VISTO en grado de apelación ante esta Sección 001, de la Audiencia Provincial de LUGO, los Autos de
PROCEDIMIENTO ORDINARIO 0000171/2017, procedentes del XDO. PRIMEIRA INSTANCIA N. 3 de LUGO , a
los que ha correspondido el Rollo RECURSO DE APELACION (LECN) 0000287/2019, en los que aparece como
parte apelante, CONSELLERIA DE MEDIO RURAL, asistida por LETRADO DE LA COMUNIDAD, y como parte
apelada-impugnante, Doña. Leocadia , D. Calixto , Doña. Lidia , D. Carlos y Doña. Lucía , representados por el
Procurador de los tribunales, Sr. JACOBO VARELA PUGA, asistidos por el Abogado D. LUIS REGO VALCARCEL,
y la COMUNIDAD DEL MONTE VECINAL MANO COMUN CARRACEDO RIO SECO Y CHAO DAS LOUSEIRAS
representados por el Procurador de los Tribunales SR. MANUEL FAUSTINO MOURELO CALDAS, asistidos por
la Abogada Doña. NOELIA RODRÍGUEZ RIGUEIRO, sobre acción declarativa de dominio, siendo el Magistrado/
a Ponente el/la Ilmo./Ilma. D./Dª EVA ABADES MACIA.
Antecedentes
PRIMERO.- Por el XDO. PRIMEIRA INSTANCIA N. 3 de LUGO, se dictó sentencia con fecha 21 de enero de 2019, en el procedimiento del que dimana este recurso.
SEGUNDO.- La expresada sentencia contiene en su fallo el siguiente pronunciamiento: ' Que, estimando la demanda formulada por el Procurador Sr. Varela Puga, en nombre y representación de Doña Leocadia , Don Calixto , Doña Lidia , Don Carlos y Doña Lucía , se formuló demanda de juicio ordinario en ejercicio de la acción declarativa de dominio, contra la Comunidad de Monte Vecinal en Mano Común 'Carracedo, Río Seco e Chao das Louxeiras', la Consellería de Medio Rural de la Xunta de Galicia y el Ministerio Fiscal, DECLARO: a) Que los demandantes son propietarios de las siguientes parcelas resultantes del procedimiento de Concentración Parcelaria de Santa María Mayor, en Mondoñedo- Lugo: -Doña Leocadia es propietaria de la parcela NUM000 , -Don Don Calixto es copropietario de la parcela NUM001 , -Doña Lidia y Don Carlos son respectivamente usufructuaria y propietario de la parcela NUM002 , y - Doña Lucía es propietaria de la parcela NUM003 .
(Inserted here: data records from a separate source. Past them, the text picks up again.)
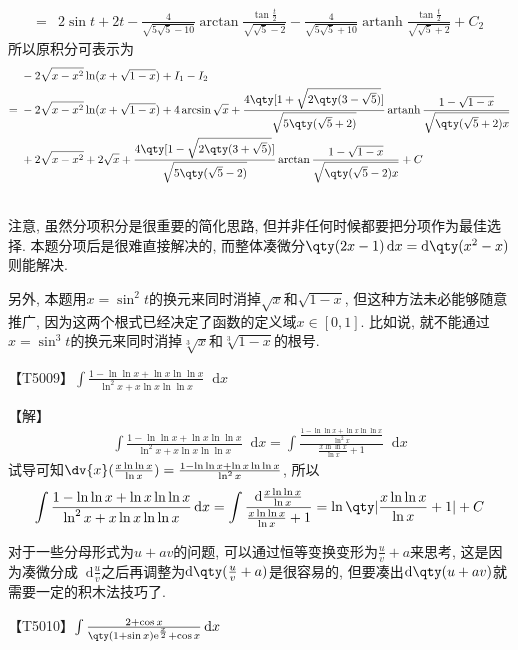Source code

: \documentclass{ctexbook}
\DeclareMathOperator{\artanh}{artanh}
\newcommand{\e}{\mathrm{e}}
\newcommand*{\dif}{\mathop{}\!\mathrm{d}}
\begin{document}
{\begin{align*}
={}&2\sin{t}+2t-\frac{4}{\sqrt{5\sqrt{5}-10}}\arctan{\frac{\tan{\frac{t}{2}}}{\sqrt{\sqrt{5}-2}}}-\frac{4}{\sqrt{5\sqrt{5}+10}}\artanh{\frac{\tan{\frac{t}{2}}}{\sqrt{\sqrt{5}+2}}}+C_{2}
\end{align*}
所以原积分可表示为
\begin{align*}
{}&-2\sqrt{x-x^{2}}\ln(x+\sqrt{1-x})+I_{1}-I_{2}\\
={}&-2\sqrt{x-x^{2}}\ln(x+\sqrt{1-x})+4\arcsin{\sqrt{x}}+\frac{4\qty[1+\sqrt{2\qty(3-\sqrt{5})}]}{\sqrt{5\qty(\sqrt{5}+2)}}\artanh{\frac{1-\sqrt{1-x}}{\sqrt{\qty(\sqrt{5}+2)x}}}\\
{}&+2\sqrt{x-x^{2}}+2\sqrt{x}+\frac{4\qty[1-\sqrt{2\qty(3+\sqrt{5})}]}{\sqrt{5\qty(\sqrt{5}-2)}}\arctan{\frac{1-\sqrt{1-x}}{\sqrt{\qty(\sqrt{5}-2)x}}}+C\\
{}&
\end{align*}\par
{\kaishu 注意, 虽然分项积分是很重要的简化思路, 但并非任何时候都要把分项作为最佳选择. 本题分项后是很难直接解决的, 而整体凑微分$\qty(2x-1)\dif{x}=\dif{\qty(x^{2}-x)}$则能解决. \par
另外, 本题用$x=\sin^{2}{t}$的换元来同时消掉$\sqrt{x}$和$\sqrt{1-x}$, 但这种方法未必能够随意推广, 因为这两个根式已经决定了函数的定义域$x\in\left[0,1\right]$. 比如说, 就不能通过$x=\sin^{3}{t}$的换元来同时消掉$\sqrt[3]{x}$和$\sqrt[3]{1-x}$的根号. \par}
【T5009】$\int\frac{1-\ln{\ln{x}}+\ln{x}\ln{\ln{x}}}{\ln^{2}{x}+x\ln{x}\ln{\ln{x}}}\dif{x}$\par
【解】
\begin{align*}
\int\frac{1-\ln{\ln{x}}+\ln{x}\ln{\ln{x}}}{\ln^{2}{x}+x\ln{x}\ln{\ln{x}}}\dif{x}=\int\frac{\frac{1-\ln{\ln{x}}+\ln{x}\ln{\ln{x}}}{\ln^{2}{x}}}{\frac{x\ln{\ln{x}}}{\ln{x}}+1}\dif{x}
\end{align*}
试导可知$\dv{x}(\frac{x\ln{\ln{x}}}{\ln{x}})=\frac{1-\ln{\ln{x}}+\ln{x}\ln{\ln{x}}}{\ln^{2}{x}}$, 所以
\begin{align*}
\int\frac{1-\ln{\ln{x}}+\ln{x}\ln{\ln{x}}}{\ln^{2}{x}+x\ln{x}\ln{\ln{x}}}\dif{x}=\int\frac{\dif{\frac{x\ln{\ln{x}}}{\ln{x}}}}{\frac{x\ln{\ln{x}}}{\ln{x}}+1}=\ln\qty|\frac{x\ln{\ln{x}}}{\ln{x}}+1|+C
\end{align*}\par
{\kaishu 对于一些分母形式为$u+av$的问题, 可以通过恒等变换变形为$\frac{u}{v}+a$来思考, 这是因为凑微分成$\dif{\frac{u}{v}}$之后再调整为$\dif{\qty(\frac{u}{v}+a)}$是很容易的, 但要凑出$\dif{\qty(u+av)}$就需要一定的积木法技巧了. \par}
【T5010】$\int\frac{2+\cos{x}}{\qty(1+\sin{x})\e^{\frac{x}{2}}+\cos{x}}\dif{x}$\par
}
\end{document}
b) En consecuencia, CONDENO a los demandados a estar y pasar por las anteriores declaraciones con todos los efectos inherentes a derecho, y en particular, a que se abstengan en lo sucesivo de negar la propiedad de los actores sobre las fincas referidas.
Ello, sin que proceda efectuar un especial pronunciamiento en cuanto a las costas del procedimiento', que ha sido recurrido por la parte CONSELLERIA DE MEDIO RURAL.
TERCERO.- Elevadas las actuaciones a esta Audiencia Provincial para la resolución del recurso de apelación interpuesto, se formó el correspondiente Rollo de Sala, y personadas las partes en legal forma, , señalándose la audiencia del día 10 de septiembre de 2020 a las 10,30 horas, para que tuviera lugar la deliberación, votación y fallo.
Fundamentos
Se aceptan los fundamentos de derecho de la sentencia apeladaPRIMERO.- En la demanda rectora de este procedimiento la representación procesal de Leocadia , Calixto , Lidia , Carlos y Lucía ejercita acción declarativa de dominio frente a la Consellería de Medio Rural de la Xunta de Galicia, la Comunidad del Monte Vecinal en Man Común 'Carracedo, Río Seco e Chao das Louxeiras' y el Ministerio Fiscal.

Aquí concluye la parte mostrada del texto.